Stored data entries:

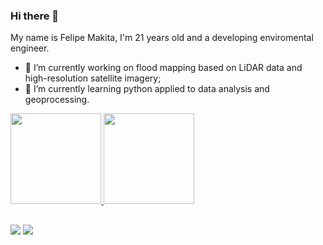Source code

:### Hi there 👋

My name is Felipe Makita, I'm 21 years old and a developing enviromental engineer.

- 🔭 I’m currently working on flood mapping based on LiDAR data and high-resolution satellite imagery;
- 🌱 I’m currently learning python applied to data analysis and geoprocessing.

<div>
  <a href="https://github.com/felipemakita">
  <img height="145em" src="https://github-readme-stats.vercel.app/api?username=felipemakita&show_icons=true&theme=dark&include_all_commits=true&count_private=true"/>
  <img height="145em" src="https://github-readme-stats.vercel.app/api/top-langs/?username=felipemakita&layout=compact&langs_count=7&theme=dark"/>
</div>

  ##
  
<div>
  <a href = "mailto:felipe.makita@unesp.br"><img src="https://img.shields.io/badge/-Gmail-%23333?style=for-the-badge&logo=gmail&logoColor=white" target="_blank"></a>
  <a href="https://www.linkedin.com/in/felipemakita" target="_blank"><img src="https://img.shields.io/badge/-LinkedIn-%230077B5?style=for-the-badge&logo=linkedin&logoColor=white" target="_blank"></a>   
</div>
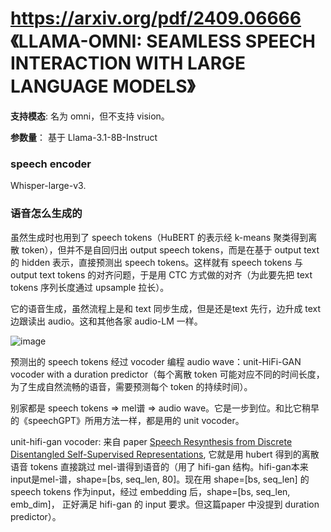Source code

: # https://arxiv.org/pdf/2409.06666 《LLAMA-OMNI: SEAMLESS SPEECH INTERACTION WITH LARGE LANGUAGE MODELS》

**支持模态**: 名为 omni，但不支持 vision。

**参数量**： 基于 Llama-3.1-8B-Instruct

### speech encoder
Whisper-large-v3.

### 语音怎么生成的

虽然生成时也用到了 speech tokens（HuBERT 的表示经 k-means 聚类得到离散 token），但并不是自回归出 output speech tokens，而是在基于 output text 的 hidden 表示，直接预测出 speech tokens。这样就有 speech tokens 与 output text tokens 的对齐问题，于是用 CTC 方式做的对齐（为此要先把 text tokens 序列长度通过 upsample 拉长）。

它的语音生成，虽然流程上是和 text 同步生成，但是还是text 先行，边升成 text 边跟读出 audio。这和其他各家 audio-LM 一样。

![image](https://github.com/user-attachments/assets/ab9d1d9c-6e84-484c-a168-b8ca1f1aa0eb)

预测出的 speech tokens 经过 vocoder 编程 audio wave：unit-HiFi-GAN vocoder with a duration predictor（每个离散 token 可能对应不同的时间长度，为了生成自然流畅的语音，需要预测每个 token 的持续时间）。

别家都是 speech tokens => mel谱 => audio wave。它是一步到位。和比它稍早的《speechGPT》所用方法一样，都是用的 unit vocoder。

unit-hifi-gan vocoder: 来自 paper [Speech Resynthesis from Discrete Disentangled Self-Supervised Representations](https://arxiv.org/pdf/2104.00355), 它就是用 hubert 得到的离散语音 tokens 直接跳过 mel-谱得到语音的（用了 hifi-gan 结构。hifi-gan本来input是mel-谱，shape=[bs, seq_len, 80]。现在用 shape=[bs, seq_len] 的 speech tokens 作为input，经过 embedding 后，shape=[bs, seq_len, emb_dim]， 正好满足 hifi-gan 的 input 要求。但这篇paper 中没提到 duration predictor）。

**What is needed:** List every line in the records above that contains the word "theme".

**Task output:**
  <img height="145em" src="https://github-readme-stats.vercel.app/api?username=felipemakita&show_icons=true&theme=dark&include_all_commits=true&count_private=true"/>
  <img height="145em" src="https://github-readme-stats.vercel.app/api/top-langs/?username=felipemakita&layout=compact&langs_count=7&theme=dark"/>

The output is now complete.